• About this task
How many lines of the data contain the string "numberwithin"? Write the number and nothing more.

• Data to examine
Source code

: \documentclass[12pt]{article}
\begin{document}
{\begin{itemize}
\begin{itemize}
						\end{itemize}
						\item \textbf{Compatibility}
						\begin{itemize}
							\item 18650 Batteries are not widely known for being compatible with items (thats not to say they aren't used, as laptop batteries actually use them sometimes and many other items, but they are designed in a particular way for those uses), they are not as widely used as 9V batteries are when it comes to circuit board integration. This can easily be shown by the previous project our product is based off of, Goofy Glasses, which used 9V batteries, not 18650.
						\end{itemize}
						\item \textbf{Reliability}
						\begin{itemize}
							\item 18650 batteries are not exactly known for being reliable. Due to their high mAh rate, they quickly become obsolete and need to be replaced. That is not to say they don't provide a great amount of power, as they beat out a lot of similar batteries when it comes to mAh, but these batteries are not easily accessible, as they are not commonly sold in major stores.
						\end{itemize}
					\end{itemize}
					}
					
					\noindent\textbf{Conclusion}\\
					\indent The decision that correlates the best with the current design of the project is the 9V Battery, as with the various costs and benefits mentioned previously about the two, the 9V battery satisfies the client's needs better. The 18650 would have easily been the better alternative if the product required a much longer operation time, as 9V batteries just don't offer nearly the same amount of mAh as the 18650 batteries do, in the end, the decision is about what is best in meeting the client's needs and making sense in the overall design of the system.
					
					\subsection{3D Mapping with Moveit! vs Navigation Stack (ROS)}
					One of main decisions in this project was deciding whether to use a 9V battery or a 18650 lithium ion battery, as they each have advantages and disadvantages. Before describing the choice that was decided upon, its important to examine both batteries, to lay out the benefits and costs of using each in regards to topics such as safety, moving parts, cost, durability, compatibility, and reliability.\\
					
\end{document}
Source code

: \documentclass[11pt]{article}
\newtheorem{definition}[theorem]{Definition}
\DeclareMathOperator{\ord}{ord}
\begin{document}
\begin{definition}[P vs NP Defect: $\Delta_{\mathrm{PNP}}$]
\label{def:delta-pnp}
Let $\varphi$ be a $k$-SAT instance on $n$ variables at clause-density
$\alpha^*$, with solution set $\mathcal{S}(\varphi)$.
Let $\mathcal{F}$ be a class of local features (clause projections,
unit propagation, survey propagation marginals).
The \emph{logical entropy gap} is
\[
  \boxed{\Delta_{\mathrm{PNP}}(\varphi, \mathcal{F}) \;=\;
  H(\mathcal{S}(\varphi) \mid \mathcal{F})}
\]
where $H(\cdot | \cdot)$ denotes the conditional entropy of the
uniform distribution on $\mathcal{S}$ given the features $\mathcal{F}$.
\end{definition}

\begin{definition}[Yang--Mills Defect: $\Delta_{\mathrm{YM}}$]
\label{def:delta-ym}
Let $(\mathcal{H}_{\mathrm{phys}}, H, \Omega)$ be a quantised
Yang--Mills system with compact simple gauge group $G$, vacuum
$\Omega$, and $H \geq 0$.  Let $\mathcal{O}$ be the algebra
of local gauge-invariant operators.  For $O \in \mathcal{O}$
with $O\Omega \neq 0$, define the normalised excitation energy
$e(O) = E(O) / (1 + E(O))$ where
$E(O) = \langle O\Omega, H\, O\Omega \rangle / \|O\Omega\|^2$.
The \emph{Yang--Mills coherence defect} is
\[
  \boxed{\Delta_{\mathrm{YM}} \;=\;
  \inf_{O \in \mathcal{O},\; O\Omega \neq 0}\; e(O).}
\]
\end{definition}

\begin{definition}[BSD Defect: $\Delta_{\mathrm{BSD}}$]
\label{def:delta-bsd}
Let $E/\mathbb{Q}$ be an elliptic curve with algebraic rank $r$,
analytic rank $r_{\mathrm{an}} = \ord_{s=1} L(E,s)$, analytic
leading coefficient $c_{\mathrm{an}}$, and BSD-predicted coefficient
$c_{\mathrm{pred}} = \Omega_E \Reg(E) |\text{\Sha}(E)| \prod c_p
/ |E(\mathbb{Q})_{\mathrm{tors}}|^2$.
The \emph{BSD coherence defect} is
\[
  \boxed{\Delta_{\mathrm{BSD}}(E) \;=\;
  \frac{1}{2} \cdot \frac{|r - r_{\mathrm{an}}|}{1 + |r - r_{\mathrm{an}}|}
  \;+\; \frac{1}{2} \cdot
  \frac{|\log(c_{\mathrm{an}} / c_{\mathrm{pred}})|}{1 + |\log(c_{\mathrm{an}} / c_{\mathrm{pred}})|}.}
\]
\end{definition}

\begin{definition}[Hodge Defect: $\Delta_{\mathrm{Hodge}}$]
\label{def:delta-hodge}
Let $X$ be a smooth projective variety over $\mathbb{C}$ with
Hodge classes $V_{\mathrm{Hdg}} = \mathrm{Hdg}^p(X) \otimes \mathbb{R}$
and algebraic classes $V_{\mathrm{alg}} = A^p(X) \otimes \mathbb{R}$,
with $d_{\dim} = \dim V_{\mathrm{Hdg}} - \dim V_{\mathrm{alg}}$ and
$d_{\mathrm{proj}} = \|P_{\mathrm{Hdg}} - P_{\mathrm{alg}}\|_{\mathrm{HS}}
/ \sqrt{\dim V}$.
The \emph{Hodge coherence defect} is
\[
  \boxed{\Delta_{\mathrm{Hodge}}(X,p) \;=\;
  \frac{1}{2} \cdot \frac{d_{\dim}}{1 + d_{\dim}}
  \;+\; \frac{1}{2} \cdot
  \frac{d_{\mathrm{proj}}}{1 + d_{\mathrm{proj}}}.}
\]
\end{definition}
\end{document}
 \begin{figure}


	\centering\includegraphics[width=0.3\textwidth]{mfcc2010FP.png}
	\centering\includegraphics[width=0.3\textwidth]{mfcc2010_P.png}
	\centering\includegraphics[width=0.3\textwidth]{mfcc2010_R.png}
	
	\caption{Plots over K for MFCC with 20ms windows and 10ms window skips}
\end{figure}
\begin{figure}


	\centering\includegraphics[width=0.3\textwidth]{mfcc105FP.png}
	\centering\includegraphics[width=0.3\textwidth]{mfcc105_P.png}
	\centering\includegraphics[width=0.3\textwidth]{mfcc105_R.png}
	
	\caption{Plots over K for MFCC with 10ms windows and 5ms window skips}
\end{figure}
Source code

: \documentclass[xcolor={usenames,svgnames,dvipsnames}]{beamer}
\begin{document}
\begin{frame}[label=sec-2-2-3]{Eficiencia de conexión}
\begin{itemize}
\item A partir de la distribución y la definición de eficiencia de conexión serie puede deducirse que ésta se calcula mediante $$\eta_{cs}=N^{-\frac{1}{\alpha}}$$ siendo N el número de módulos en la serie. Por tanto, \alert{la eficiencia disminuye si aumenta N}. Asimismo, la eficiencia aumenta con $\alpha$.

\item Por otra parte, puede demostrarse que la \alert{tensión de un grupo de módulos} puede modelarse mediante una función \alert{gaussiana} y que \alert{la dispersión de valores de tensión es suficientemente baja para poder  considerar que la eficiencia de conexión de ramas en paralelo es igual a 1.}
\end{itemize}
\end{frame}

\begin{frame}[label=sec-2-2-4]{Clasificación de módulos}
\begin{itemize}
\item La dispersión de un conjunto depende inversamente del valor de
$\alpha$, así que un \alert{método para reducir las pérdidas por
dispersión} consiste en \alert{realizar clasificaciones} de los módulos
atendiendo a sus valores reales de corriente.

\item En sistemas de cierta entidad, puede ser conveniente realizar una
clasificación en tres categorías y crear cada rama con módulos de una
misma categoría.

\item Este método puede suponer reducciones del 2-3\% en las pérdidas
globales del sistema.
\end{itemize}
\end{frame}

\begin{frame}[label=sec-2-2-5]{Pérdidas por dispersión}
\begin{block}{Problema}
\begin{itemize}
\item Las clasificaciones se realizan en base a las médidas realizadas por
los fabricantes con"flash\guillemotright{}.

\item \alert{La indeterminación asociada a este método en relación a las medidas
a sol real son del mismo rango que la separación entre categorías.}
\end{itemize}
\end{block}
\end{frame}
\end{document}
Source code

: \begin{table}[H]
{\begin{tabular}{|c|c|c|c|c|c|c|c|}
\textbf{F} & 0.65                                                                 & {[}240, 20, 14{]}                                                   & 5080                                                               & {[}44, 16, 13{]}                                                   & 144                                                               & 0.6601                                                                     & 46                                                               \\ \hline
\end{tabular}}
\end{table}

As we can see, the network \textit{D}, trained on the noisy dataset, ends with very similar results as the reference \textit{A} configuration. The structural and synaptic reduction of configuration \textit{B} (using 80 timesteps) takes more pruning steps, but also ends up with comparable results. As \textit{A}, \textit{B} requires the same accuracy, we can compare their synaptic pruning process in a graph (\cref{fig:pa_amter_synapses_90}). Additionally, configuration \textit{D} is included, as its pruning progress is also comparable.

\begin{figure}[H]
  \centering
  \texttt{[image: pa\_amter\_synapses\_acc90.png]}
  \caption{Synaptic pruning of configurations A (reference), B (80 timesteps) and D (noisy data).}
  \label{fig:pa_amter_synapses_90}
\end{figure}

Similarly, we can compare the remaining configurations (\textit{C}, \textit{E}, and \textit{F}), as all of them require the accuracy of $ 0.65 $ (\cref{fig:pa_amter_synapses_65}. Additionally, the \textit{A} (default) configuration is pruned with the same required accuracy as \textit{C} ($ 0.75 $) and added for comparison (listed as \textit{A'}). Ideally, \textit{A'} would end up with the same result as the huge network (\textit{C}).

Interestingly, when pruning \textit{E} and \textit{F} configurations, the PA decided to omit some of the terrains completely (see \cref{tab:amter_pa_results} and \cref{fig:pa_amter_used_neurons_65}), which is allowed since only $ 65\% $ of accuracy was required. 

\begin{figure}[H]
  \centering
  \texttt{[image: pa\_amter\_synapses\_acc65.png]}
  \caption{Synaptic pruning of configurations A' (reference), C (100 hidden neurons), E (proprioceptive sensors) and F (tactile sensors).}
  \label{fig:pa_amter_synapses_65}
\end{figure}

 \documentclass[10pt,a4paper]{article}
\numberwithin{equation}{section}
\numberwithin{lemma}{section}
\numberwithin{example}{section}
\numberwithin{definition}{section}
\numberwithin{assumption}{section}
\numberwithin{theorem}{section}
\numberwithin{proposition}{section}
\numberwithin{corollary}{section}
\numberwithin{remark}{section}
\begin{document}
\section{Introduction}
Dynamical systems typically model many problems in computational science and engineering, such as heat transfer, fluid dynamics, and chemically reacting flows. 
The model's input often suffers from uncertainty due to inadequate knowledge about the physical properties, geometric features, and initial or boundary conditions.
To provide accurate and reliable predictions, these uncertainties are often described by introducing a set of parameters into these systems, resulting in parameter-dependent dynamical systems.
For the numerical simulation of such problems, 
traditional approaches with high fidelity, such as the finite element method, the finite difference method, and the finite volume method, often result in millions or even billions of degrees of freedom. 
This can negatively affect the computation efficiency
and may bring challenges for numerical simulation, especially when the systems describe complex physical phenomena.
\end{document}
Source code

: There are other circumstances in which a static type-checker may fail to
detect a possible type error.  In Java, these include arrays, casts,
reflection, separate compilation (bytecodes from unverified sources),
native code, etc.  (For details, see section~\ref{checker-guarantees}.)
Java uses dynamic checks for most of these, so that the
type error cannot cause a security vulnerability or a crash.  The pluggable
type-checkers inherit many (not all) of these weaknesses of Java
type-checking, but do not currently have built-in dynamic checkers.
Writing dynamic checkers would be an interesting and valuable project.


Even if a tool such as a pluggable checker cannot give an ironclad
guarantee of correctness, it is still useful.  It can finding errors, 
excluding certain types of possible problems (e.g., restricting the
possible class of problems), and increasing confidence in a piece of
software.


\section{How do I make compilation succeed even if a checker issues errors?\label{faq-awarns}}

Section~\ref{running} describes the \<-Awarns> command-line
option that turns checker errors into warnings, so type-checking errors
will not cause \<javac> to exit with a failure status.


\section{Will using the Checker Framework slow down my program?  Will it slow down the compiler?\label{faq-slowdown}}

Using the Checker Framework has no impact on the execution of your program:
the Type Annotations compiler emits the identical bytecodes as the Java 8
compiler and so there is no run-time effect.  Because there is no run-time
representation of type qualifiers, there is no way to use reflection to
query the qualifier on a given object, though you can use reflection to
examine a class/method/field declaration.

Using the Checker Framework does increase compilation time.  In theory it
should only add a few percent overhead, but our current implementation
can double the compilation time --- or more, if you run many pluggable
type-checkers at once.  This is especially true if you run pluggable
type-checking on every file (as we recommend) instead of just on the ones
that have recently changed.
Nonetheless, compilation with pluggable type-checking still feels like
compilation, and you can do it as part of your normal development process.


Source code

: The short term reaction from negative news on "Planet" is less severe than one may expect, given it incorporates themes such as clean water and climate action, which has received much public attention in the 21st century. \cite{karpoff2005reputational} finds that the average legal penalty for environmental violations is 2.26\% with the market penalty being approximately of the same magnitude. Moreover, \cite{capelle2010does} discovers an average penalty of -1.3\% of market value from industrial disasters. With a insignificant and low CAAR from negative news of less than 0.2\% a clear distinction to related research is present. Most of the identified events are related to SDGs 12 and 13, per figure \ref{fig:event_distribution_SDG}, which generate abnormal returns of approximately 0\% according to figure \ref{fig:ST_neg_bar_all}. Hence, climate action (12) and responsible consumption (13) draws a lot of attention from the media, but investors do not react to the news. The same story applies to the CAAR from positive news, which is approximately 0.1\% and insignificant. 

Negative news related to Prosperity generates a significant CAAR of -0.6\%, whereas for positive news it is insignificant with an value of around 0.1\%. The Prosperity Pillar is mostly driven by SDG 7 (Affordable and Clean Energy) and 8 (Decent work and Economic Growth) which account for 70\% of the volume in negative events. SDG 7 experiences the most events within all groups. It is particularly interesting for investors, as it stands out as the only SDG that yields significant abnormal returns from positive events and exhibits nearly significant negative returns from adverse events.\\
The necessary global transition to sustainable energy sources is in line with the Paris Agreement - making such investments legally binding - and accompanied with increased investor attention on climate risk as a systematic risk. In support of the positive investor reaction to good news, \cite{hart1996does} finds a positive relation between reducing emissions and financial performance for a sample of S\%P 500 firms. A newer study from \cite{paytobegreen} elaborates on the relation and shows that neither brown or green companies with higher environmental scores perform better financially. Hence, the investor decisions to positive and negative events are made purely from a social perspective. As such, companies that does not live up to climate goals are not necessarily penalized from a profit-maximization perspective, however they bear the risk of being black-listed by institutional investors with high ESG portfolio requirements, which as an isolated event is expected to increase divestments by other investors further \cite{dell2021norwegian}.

• Written reply
9